Floating-base systems and underactuation#

A key distinction for legged and mobile robots: the base is an unactuated degree of freedom. Unlike a fixed-base manipulator where every DoF has a dedicated motor, a legged robot cannot directly command its base position or orientation. Base motion arises indirectly through contact forces at the feet.

This has immediate consequences for learning. The policy must reason about contact implicitly or explicitly. State estimation (Week 2) is necessary because base pose is not directly sensed with a rigid reference. Reward functions that penalize base motion must account for the fact that the robot cannot directly minimize it — it can only do so by learning the right contact strategy. This distinction between actuated joints and unactuated base is one of the most important conceptual boundaries between manipulation and locomotion RL.

Computational representation#

In practice, robot kinematics are specified in URDF (Unified Robot Description Format) or MJCF (MuJoCo XML) files. These formats encode the kinematic tree (parent-child joint hierarchy), joint types, limits, and axes, along with link masses, inertias, and collision geometry. When you load a robot in IsaacLab, MuJoCo, or PyBullet, you are instantiating this kinematic tree. Understanding the structure of these files makes it far easier to debug simulation errors, set up reward functions, and implement custom controllers.

Forward kinematics#

Forward kinematics (FK) maps joint configurations to end-effector pose: $f(q) \rightarrow T_{ee} \in SE(3)$ . Given $q$ , there is exactly one end-effector pose — FK is always well-defined and computationally inexpensive.

The classical formalization of FK uses Denavit-Hartenberg (DH) parameters, which assign four parameters per joint to describe the relative transform between adjacent link frames. While DH conventions are widely used in industry, they have a fundamental limitation: the frame assignment is not unique and the parameters are sensitive to singularities in the convention itself. The modern alternative, based on the Product of Exponentials formula from screw theory, is geometrically cleaner and integrates naturally with the $SE(3)$ structure needed for learning-based methods.

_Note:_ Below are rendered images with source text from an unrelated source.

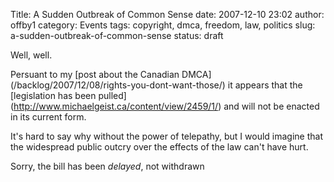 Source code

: Title: A Sudden Outbreak of Common Sense
date: 2007-12-10 23:02
author: offby1
category: Events
tags: copyright, dmca, freedom, law, politics
slug: a-sudden-outbreak-of-common-sense
status: draft

Well, well.

Persuant to my \[post about the Canadian DMCA\](/backlog/2007/12/08/rights-you-dont-want-those/) it appears that the \[legislation has been pulled\](<http://www.michaelgeist.ca/content/view/2459/1/>) and will not be enacted in its current form.

It\'s hard to say why without the power of telepathy, but I would imagine that the widespread public outcry over the effects of the law can\'t have hurt.

Sorry, the bill has been *delayed*, not withdrawn
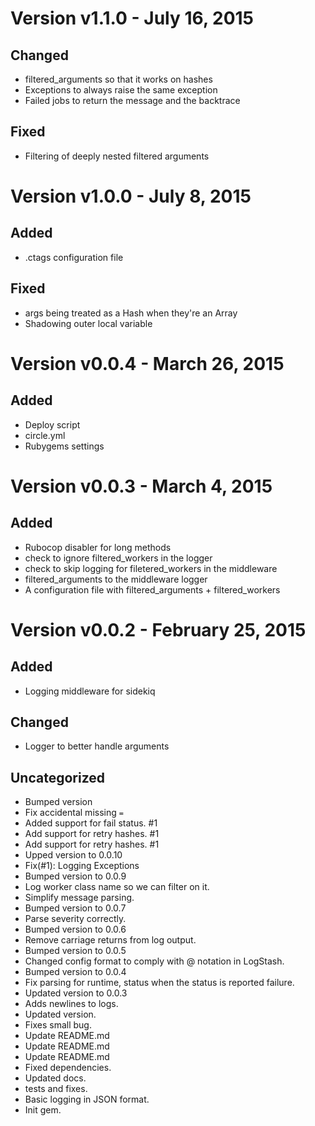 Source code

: Version v1.1.0 - July 16, 2015
================================================================================

Changed
--------------------------------------------------------------------------------
  * filtered_arguments so that it works on hashes
  * Exceptions to always raise the same exception
  * Failed jobs to return the message and the backtrace

Fixed
--------------------------------------------------------------------------------
  * Filtering of deeply nested filtered arguments

Version v1.0.0 - July 8, 2015
================================================================================

Added
--------------------------------------------------------------------------------
  * .ctags configuration file

Fixed
--------------------------------------------------------------------------------
  * args being treated as a Hash when they're an Array
  * Shadowing outer local variable

Version v0.0.4 - March 26, 2015
================================================================================

Added
--------------------------------------------------------------------------------
  * Deploy script
  * circle.yml
  * Rubygems settings

Version v0.0.3 - March 4, 2015
================================================================================

Added
--------------------------------------------------------------------------------
  * Rubocop disabler for long methods
  * check to ignore filtered_workers in the logger
  * check to skip logging for filetered_workers in the middleware
  * filtered_arguments to the middleware logger
  * A configuration file with filtered_arguments + filtered_workers

Version v0.0.2 - February 25, 2015
================================================================================

Added
--------------------------------------------------------------------------------
  * Logging middleware for sidekiq

Changed
--------------------------------------------------------------------------------
  * Logger to better handle arguments

Uncategorized
--------------------------------------------------------------------------------
  * Bumped version
  * Fix accidental missing `=`
  * Added support for fail status. #1
  * Add support for retry hashes. #1
  * Add support for retry hashes. #1
  * Upped version to 0.0.10
  * Fix(#1): Logging Exceptions
  * Bumped version to 0.0.9
  * Log worker class name so we can filter on it.
  * Simplify message parsing.
  * Bumped version to 0.0.7
  * Parse severity correctly.
  * Bumped version to 0.0.6
  * Remove carriage returns from log output.
  * Bumped version to 0.0.5
  * Changed config format to comply with @ notation in LogStash.
  * Bumped version to 0.0.4
  * Fix parsing for runtime, status when the status is reported failure.
  * Updated version to 0.0.3
  * Adds newlines to logs.
  * Updated version.
  * Fixes small bug.
  * Update README.md
  * Update README.md
  * Update README.md
  * Fixed dependencies.
  * Updated docs.
  * tests and fixes.
  * Basic logging in JSON format.
  * Init gem.


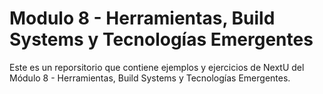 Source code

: # Modulo 8 - Herramientas, Build Systems y Tecnologías Emergentes

Este es un reporsitorio que contiene ejemplos y ejercicios de NextU del Módulo 8 - Herramientas, Build Systems y Tecnologías Emergentes. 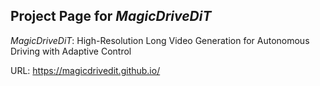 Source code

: ## Project Page for *MagicDriveDiT*
*MagicDriveDiT*: High-Resolution Long Video Generation for Autonomous Driving with Adaptive Control 

URL: https://magicdrivedit.github.io/ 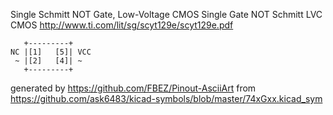 Single Schmitt NOT Gate, Low-Voltage CMOS
Single Gate NOT Schmitt LVC CMOS
http://www.ti.com/lit/sg/scyt129e/scyt129e.pdf


	   +---------+
	NC |[1]   [5]| VCC
	 ~ |[2]   [4]| ~
	   +---------+


generated by https://github.com/FBEZ/Pinout-AsciiArt from https://github.com/ask6483/kicad-symbols/blob/master/74xGxx.kicad_sym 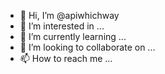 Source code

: - 👋 Hi, I’m @apiwhichway
- 👀 I’m interested in ...
- 🌱 I’m currently learning ...
- 💞️ I’m looking to collaborate on ...
- 📫 How to reach me ...

<!---
apiwhichway/apiwhichway is a ✨ special ✨ repository because its `README.md` (this file) appears on your GitHub profile.
You can click the Preview link to take a look at your changes.
--->
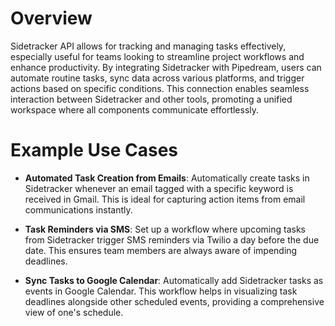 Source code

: # Overview

Sidetracker API allows for tracking and managing tasks effectively, especially useful for teams looking to streamline project workflows and enhance productivity. By integrating Sidetracker with Pipedream, users can automate routine tasks, sync data across various platforms, and trigger actions based on specific conditions. This connection enables seamless interaction between Sidetracker and other tools, promoting a unified workspace where all components communicate effortlessly.

# Example Use Cases

- **Automated Task Creation from Emails**: Automatically create tasks in Sidetracker whenever an email tagged with a specific keyword is received in Gmail. This is ideal for capturing action items from email communications instantly.

- **Task Reminders via SMS**: Set up a workflow where upcoming tasks from Sidetracker trigger SMS reminders via Twilio a day before the due date. This ensures team members are always aware of impending deadlines.

- **Sync Tasks to Google Calendar**: Automatically add Sidetracker tasks as events in Google Calendar. This workflow helps in visualizing task deadlines alongside other scheduled events, providing a comprehensive view of one's schedule.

Product of Exponentials formula#

In the screw-theoretic approach, each joint axis is represented as a screw axis $\mathcal{S}_i \in \mathbb{R}^6$ , defined in the fixed base frame when the robot is at its zero configuration $M$ . The screw axis captures both the direction of joint motion and the coupling between translation and rotation:

\mathcal{S}_i = \begin{pmatrix} \omega_i \\ v_i \end{pmatrix}

where $\omega_i \in \mathbb{R}^3$ is the unit rotation axis of joint $i$ and $v_i = -\omega_i \times r_i$ for revolute joints (with $r_i$ a point on the axis) or $v_i = \hat{d}_i$ for prismatic joints (with $\hat{d}_i$ the direction of translation). The $4\times 4$ matrix exponential of the screw axis scaled by the joint variable $q_i$ yields a rigid body transform:

e^{[\mathcal{S}_i]q_i} = \begin{bmatrix} e^{[\omega_i]q_i} & (I - e^{[\omega_i]q_i})(\omega_i \times v_i) + \omega_i \omega_i^T v_i q_i \\ 0 & 1 \end{bmatrix}

where $[\omega_i]$ is the $3\times 3$ skew-symmetric matrix corresponding to $\omega_i$ , and $e^{[\omega_i]q_i}$ is computed via Rodrigues' rotation formula. The full forward kinematics map is then the Product of Exponentials (PoE):

T_{sb}(q) = e^{[\mathcal{S}_1]q_1}\, e^{[\mathcal{S}_2]q_2} \cdots e^{[\mathcal{S}_n]q_n}\, M

where $M \in SE(3)$ is the end-effector pose at the zero configuration. Each factor $e^{[\mathcal{S}_i]q_i}$ is itself an element of $SE(3)$ , and their composition is also in $SE(3)$ — the PoE formula respects the group structure exactly, with no approximation or singularity in the parameterization.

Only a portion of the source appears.